--- START ---
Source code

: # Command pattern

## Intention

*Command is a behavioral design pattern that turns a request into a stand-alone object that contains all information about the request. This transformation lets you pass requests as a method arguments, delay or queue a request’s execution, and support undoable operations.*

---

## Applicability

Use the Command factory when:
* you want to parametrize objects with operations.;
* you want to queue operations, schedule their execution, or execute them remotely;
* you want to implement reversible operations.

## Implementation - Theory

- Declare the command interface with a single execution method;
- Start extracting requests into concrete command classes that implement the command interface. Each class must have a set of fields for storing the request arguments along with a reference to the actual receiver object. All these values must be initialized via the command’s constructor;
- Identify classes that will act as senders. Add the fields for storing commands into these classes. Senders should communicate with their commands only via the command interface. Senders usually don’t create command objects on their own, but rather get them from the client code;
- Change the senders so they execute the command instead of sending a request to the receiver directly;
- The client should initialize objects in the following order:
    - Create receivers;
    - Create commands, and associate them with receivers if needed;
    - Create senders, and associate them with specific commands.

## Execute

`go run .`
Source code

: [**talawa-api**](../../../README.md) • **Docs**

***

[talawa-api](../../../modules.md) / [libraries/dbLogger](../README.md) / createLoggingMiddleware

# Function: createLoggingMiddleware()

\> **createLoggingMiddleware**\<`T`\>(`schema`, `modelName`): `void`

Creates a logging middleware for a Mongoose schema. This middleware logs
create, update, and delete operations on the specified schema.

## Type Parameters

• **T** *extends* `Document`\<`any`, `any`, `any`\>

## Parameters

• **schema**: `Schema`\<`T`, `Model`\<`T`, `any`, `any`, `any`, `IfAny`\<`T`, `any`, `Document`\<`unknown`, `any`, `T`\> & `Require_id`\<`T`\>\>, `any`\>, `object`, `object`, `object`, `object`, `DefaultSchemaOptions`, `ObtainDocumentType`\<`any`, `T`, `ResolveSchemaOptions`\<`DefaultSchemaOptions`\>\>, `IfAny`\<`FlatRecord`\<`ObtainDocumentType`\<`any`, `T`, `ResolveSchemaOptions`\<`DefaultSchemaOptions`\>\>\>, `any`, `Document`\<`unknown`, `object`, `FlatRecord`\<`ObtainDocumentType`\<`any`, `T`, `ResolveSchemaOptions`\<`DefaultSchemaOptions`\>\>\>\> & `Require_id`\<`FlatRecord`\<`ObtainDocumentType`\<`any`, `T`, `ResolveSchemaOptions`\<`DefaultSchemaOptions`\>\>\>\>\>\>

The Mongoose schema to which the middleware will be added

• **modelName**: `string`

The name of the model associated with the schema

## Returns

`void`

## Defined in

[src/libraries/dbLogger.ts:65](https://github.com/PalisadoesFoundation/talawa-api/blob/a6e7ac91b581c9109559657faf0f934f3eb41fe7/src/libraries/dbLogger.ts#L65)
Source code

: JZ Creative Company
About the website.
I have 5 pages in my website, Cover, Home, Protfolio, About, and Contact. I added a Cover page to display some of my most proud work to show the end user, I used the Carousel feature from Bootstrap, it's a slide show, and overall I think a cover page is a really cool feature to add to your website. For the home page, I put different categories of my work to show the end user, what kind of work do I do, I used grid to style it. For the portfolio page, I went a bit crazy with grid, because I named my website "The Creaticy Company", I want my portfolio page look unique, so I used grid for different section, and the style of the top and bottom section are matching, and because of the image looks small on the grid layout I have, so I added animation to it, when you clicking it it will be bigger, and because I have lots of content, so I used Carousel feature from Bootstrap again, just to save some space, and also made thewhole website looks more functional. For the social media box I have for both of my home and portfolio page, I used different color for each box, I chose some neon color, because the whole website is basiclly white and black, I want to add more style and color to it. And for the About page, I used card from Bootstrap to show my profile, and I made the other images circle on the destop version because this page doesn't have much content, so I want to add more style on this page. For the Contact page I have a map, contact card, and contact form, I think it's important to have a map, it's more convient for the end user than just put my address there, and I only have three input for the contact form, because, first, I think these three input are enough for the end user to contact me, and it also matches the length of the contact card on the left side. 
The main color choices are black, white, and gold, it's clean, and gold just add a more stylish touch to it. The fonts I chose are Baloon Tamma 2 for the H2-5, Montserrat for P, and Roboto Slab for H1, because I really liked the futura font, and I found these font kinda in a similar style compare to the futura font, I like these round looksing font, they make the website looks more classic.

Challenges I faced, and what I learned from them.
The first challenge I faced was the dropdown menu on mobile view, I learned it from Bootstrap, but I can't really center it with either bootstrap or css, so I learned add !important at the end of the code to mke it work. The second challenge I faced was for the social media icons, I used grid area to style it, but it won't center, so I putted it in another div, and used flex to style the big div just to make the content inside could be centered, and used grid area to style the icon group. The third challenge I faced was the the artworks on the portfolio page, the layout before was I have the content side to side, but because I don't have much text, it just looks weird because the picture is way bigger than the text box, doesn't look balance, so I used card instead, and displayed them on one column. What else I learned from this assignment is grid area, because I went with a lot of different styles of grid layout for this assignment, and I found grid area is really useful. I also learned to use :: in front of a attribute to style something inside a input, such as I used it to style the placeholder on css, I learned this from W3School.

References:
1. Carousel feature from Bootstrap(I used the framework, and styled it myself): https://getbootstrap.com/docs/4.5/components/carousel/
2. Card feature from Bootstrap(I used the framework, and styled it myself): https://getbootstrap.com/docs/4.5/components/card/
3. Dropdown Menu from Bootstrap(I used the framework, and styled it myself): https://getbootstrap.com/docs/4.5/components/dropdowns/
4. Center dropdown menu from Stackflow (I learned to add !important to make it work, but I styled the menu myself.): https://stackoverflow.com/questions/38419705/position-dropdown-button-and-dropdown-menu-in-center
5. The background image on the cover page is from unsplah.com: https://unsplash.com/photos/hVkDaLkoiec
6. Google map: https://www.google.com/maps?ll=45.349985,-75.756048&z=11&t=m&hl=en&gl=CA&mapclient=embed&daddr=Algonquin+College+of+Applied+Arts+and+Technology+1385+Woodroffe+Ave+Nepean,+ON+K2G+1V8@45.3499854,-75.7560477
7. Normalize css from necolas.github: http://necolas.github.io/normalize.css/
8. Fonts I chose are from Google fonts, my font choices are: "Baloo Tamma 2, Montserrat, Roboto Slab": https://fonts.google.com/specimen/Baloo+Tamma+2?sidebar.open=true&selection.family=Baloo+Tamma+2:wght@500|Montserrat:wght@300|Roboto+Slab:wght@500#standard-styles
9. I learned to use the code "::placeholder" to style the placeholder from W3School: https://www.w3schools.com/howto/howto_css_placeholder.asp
--- END ---
# [What to do]
Keep both end lines and retype everything in the records above from the line containing "- Create senders, and" through the line containing "## Parameters", exactly, with nothing else.

# [Output for this exercise]
    - Create senders, and associate them with specific commands.

## Execute

`go run .`
Source code

: [**talawa-api**](../../../README.md) • **Docs**

***

[talawa-api](../../../modules.md) / [libraries/dbLogger](../README.md) / createLoggingMiddleware

# Function: createLoggingMiddleware()

\> **createLoggingMiddleware**\<`T`\>(`schema`, `modelName`): `void`

Creates a logging middleware for a Mongoose schema. This middleware logs
create, update, and delete operations on the specified schema.

## Type Parameters

• **T** *extends* `Document`\<`any`, `any`, `any`\>

## Parameters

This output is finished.